### Work order
Go through the entries below line by line and tally those holding "雪菲在攝香咖啡廳工作"; write only the tally.

### Records supplied
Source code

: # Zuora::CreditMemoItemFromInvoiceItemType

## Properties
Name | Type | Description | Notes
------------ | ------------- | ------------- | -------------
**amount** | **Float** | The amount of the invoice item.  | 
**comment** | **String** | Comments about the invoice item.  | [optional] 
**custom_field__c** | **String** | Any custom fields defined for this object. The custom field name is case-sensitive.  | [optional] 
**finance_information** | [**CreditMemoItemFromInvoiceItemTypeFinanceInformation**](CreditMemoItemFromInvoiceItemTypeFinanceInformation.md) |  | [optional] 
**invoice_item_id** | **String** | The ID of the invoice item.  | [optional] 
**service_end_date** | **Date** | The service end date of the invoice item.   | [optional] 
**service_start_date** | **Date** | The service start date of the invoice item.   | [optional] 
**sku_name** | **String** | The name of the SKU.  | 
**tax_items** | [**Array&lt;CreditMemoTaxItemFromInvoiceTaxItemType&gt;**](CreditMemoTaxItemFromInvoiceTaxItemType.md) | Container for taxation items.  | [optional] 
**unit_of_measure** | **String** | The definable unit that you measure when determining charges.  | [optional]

--

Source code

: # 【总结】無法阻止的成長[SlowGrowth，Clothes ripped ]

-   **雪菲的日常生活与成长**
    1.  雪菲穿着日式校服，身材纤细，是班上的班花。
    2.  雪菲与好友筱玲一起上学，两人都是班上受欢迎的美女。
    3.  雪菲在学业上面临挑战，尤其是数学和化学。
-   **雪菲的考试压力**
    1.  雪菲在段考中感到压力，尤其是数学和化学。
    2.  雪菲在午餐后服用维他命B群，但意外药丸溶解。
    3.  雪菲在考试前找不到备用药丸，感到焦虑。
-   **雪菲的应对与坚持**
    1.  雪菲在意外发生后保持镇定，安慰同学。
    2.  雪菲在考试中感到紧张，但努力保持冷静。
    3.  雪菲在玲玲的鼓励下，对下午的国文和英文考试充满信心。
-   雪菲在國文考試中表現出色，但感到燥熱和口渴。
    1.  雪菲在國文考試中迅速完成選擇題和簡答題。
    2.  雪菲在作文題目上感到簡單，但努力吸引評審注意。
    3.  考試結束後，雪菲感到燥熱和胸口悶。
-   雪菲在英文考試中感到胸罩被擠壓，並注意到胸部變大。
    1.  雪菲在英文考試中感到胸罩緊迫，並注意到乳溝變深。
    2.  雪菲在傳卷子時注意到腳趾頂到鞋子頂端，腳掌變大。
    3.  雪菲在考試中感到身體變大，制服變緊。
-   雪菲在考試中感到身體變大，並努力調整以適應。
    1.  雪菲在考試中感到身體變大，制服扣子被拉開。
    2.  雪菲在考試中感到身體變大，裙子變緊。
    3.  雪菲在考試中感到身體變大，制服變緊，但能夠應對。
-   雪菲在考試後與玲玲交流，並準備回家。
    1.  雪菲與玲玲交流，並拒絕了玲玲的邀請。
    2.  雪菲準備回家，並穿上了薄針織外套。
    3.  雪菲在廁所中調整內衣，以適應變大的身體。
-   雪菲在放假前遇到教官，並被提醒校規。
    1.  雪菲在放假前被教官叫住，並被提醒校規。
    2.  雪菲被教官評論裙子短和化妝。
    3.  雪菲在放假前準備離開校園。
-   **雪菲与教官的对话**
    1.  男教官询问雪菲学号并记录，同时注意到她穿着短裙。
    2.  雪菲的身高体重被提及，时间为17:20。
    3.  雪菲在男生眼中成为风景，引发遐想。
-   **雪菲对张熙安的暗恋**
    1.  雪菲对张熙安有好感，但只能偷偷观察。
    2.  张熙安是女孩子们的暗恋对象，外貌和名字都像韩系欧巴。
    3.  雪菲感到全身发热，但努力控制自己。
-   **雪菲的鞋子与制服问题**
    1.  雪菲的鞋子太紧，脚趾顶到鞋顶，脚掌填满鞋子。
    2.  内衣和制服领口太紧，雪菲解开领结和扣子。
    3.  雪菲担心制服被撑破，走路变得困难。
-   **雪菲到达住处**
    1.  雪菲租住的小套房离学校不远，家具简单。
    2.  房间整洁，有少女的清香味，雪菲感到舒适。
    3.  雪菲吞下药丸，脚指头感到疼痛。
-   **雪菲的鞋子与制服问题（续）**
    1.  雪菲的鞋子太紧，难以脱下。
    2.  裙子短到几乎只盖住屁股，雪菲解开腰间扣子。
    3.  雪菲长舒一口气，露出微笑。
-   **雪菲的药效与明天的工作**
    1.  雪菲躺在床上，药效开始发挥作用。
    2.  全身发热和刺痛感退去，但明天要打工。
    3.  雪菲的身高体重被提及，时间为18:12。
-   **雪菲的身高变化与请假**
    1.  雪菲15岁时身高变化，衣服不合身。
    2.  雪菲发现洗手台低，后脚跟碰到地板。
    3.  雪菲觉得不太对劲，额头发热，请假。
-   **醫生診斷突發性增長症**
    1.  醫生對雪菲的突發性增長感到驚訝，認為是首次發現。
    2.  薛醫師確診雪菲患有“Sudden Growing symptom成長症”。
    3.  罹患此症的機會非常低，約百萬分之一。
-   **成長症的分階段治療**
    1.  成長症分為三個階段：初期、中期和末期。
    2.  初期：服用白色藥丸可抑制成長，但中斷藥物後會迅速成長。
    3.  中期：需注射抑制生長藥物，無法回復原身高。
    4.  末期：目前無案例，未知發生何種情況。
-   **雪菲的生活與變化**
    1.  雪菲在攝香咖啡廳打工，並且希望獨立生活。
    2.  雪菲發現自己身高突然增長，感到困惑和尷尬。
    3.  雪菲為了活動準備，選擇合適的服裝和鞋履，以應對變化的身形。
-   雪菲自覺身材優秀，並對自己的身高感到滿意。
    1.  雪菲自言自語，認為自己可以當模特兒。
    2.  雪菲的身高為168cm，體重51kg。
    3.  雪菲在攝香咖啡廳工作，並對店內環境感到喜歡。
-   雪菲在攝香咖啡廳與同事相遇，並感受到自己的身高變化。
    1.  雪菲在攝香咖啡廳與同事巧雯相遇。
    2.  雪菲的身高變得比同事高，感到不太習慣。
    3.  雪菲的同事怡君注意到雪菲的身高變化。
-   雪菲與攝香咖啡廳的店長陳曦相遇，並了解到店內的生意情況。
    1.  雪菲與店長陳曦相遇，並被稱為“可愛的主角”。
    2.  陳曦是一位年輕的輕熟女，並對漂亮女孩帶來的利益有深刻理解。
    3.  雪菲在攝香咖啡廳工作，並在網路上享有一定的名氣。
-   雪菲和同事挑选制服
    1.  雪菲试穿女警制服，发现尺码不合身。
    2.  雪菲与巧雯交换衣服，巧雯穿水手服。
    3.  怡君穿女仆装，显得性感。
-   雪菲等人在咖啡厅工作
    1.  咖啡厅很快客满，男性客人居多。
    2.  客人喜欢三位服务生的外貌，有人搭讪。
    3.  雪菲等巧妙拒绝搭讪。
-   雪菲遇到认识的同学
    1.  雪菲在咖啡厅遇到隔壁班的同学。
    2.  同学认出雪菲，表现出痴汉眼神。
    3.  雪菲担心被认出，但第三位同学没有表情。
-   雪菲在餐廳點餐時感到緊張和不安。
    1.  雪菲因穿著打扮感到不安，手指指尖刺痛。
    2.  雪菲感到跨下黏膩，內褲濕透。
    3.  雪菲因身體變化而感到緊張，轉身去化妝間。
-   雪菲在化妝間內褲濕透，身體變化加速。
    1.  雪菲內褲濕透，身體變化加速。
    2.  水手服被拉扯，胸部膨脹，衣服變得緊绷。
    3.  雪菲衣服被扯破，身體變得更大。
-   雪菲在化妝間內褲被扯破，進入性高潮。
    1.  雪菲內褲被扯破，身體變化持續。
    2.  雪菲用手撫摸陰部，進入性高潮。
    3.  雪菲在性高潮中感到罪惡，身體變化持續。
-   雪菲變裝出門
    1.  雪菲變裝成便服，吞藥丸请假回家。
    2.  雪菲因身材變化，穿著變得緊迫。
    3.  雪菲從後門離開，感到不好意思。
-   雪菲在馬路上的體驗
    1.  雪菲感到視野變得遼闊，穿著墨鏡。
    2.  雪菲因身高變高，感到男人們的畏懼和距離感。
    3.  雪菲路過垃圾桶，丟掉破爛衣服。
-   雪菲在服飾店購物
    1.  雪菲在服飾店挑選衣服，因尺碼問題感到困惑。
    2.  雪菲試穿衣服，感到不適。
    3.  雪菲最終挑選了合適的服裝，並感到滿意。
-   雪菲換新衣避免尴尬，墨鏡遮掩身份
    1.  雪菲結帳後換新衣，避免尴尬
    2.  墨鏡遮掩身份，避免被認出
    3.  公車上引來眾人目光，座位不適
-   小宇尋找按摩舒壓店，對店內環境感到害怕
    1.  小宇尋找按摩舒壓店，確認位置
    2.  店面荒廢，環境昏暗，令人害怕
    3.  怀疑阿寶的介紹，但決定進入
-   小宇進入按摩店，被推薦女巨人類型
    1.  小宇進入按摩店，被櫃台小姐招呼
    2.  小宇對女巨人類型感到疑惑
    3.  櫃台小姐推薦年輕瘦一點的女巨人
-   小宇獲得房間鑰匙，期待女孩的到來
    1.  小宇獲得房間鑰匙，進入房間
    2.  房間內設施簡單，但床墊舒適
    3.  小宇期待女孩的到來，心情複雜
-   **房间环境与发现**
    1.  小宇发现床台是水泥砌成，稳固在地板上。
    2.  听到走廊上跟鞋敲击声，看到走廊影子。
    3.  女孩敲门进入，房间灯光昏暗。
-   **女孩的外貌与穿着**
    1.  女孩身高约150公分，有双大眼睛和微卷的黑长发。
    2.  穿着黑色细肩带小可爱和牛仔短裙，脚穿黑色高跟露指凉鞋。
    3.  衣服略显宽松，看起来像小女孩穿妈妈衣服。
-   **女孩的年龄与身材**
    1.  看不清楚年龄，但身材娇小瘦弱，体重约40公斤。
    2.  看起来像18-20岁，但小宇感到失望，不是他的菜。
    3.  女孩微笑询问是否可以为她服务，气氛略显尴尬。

### Exercise solution
2